The AndroidLab rule is simple: before a reset or phone upgrade, do not trust the phrase “backup completed” by itself. Open the apps that hold irreplaceable data and check their own export, sync or backup settings. If you use more than one Google Account, our guide to multiple Google accounts on Android is also worth reading, because many restore problems start with the wrong account selected.
What actually changes
For regular users, the main improvement is visibility: Android can now show which apps are using backup storage and which ones are not saving anything. For people who manage family phones, work devices or frequent migrations, it changes the process: instead of trusting a vague “apps and data” bucket, you can build a small pre-migration runbook. It is not a professional backup manager yet, but it makes Android backup less opaque.
Common problems and quick fixes
- The menu is missing: update Android, Google Play services and Google One, then wait for the rollout.
- Backup uses too much storage: exclude games, test apps and services already synced to their own cloud.
- An important app shows no data: check that app’s internal backup before moving phones.
- You are on a Galaxy or Pixel beta: expect different labels or paths.

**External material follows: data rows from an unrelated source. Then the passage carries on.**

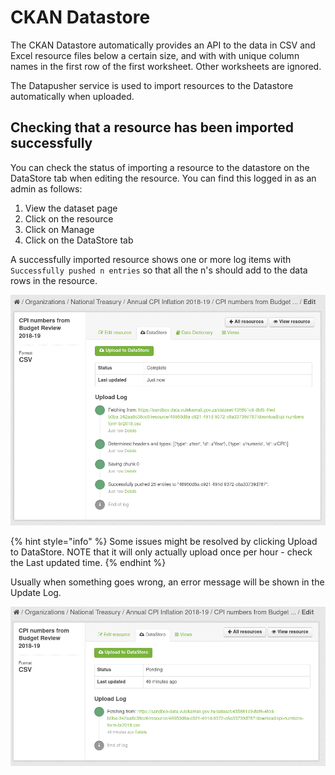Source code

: # CKAN Datastore

The CKAN Datastore automatically provides an API to the data in CSV and Excel resource files below a certain size, and with with unique column names in the first row of the first worksheet. Other worksheets are ignored.

The Datapusher service is used to import resources to the Datastore automatically when uploaded.

## Checking that a resource has been imported successfully

You can check the status of importing a resource to the datastore on the DataStore tab when editing the resource. You can find this logged in as an admin as follows:

1. View the dataset page
2. Click on the resource
3. Click on Manage
4. Click on the DataStore tab

A successfully imported resource shows one or more log items with `Successfully pushed n entries` so that all the n's should add to the data rows in the resource.

![A successfully-imported resource](../../.gitbook/assets/screenshot_2020-01-21_16-52-36.png)

{% hint style="info" %}
Some issues might be resolved by clicking Upload to DataStore. NOTE that it will only actually upload once per hour - check the Last updated time.
{% endhint %}

Usually when something goes wrong, an error message will be shown in the Update Log.

![A resource that has not successfully uploaded yet - either because it is still busy or because something failed without logging an error.](../../.gitbook/assets/screenshot_2020-01-21_16-39-54.png)



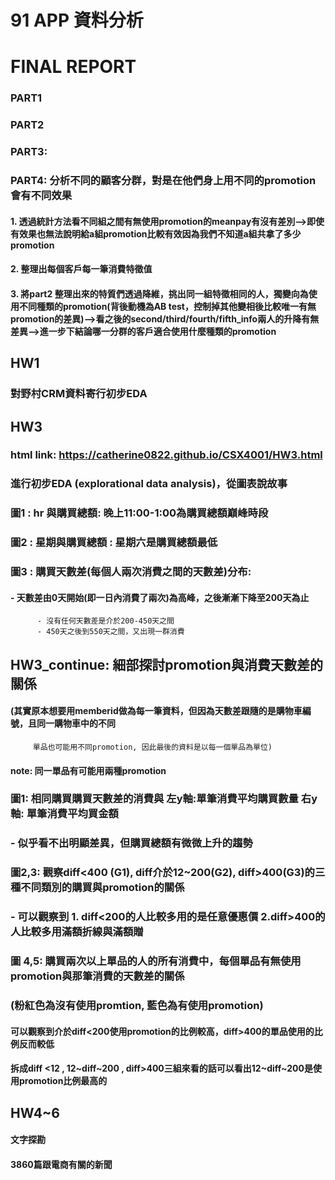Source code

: # 91 APP 資料分析


# FINAL REPORT
### PART1
### PART2
### PART3:
### PART4: 分析不同的顧客分群，對是在他們身上用不同的promotion會有不同效果
#### 1. 透過統計方法看不同組之間有無使用promotion的meanpay有沒有差別–>即使有效果也無法說明給a組promotion比較有效因為我們不知道a組共拿了多少promotion
#### 2. 整理出每個客戶每一筆消費特徵值
#### 3. 將part2 整理出來的特質們透過降維，挑出同一組特徵相同的人，獨變向為使用不同種類的promotion(背後動機為AB test，控制掉其他變相後比較唯一有無promotion的差異)–>看之後的second/third/fourth/fifth_info兩人的升降有無差異–>進一步下結論哪一分群的客戶適合使用什麼種類的promotion


## HW1
### 對野村CRM資料寄行初步EDA


## HW3
### html link: https://catherine0822.github.io/CSX4001/HW3.html
### 進行初步EDA (explorational data analysis)，從圖表說故事
### 圖1 : hr 與購買總額: 晚上11:00-1:00為購買總額巔峰時段
### 圖2 : 星期與購買總額 : 星期六是購買總額最低
### 圖3 : 購買天數差(每個人兩次消費之間的天數差)分布:
####      - 天數差由0天開始(即一日內消費了兩次)為高峰，之後漸漸下降至200天為止
          - 沒有任何天數差是介於200-450天之間
		  - 450天之後到550天之間，又出現一群消費

## HW3_continue: 細部探討promotion與消費天數差的關係 
####    (其實原本想要用memberid做為每一筆資料，但因為天數差跟隨的是購物車編號，且同一購物車中的不同
		 單品也可能用不同promotion, 因此最後的資料是以每一個單品為單位)
#### 	 note: 同一單品有可能用兩種promotion
### 圖1: 相同購買購買天數差的消費與 左y軸:單筆消費平均購買數量 右y軸: 單筆消費平均買金額
### 		  - 似乎看不出明顯差異，但購買總額有微微上升的趨勢
### 圖2,3: 觀察diff<400 (G1), diff介於12~200(G2), diff>400(G3)的三種不同類別的購買與promotion的關係
### 		  - 可以觀察到 1. diff<200的人比較多用的是任意優惠價 2.diff>400的人比較多用滿額折線與滿額贈 

### 圖 4,5: 購買兩次以上單品的人的所有消費中，每個單品有無使用promotion與那筆消費的天數差的關係
###        (粉紅色為沒有使用promtion, 藍色為有使用promotion)
#### 可以觀察到介於diff<200使用promotion的比例較高，diff>400的單品使用的比例反而較低
#### 拆成diff <12 , 12~diff~200 , diff>400三組來看的話可以看出12~diff~200是使用promotion比例最高的

## HW4~6
#### 文字探勘
#### 3860篇跟電商有關的新聞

- You use a work profile: check admin policies, because managed profiles can restrict backup.
In brief
- Google is rolling out per-app backup controls for Android.
- The option has appeared on Pixel and Galaxy devices, but rollout is not uniform.
- Turning off an app can delete its data from your Google Account backup.
- SMS, call history and device settings remain in a separate backup area.
- Before changing phones, verify Google backup, app-specific backups and the active account.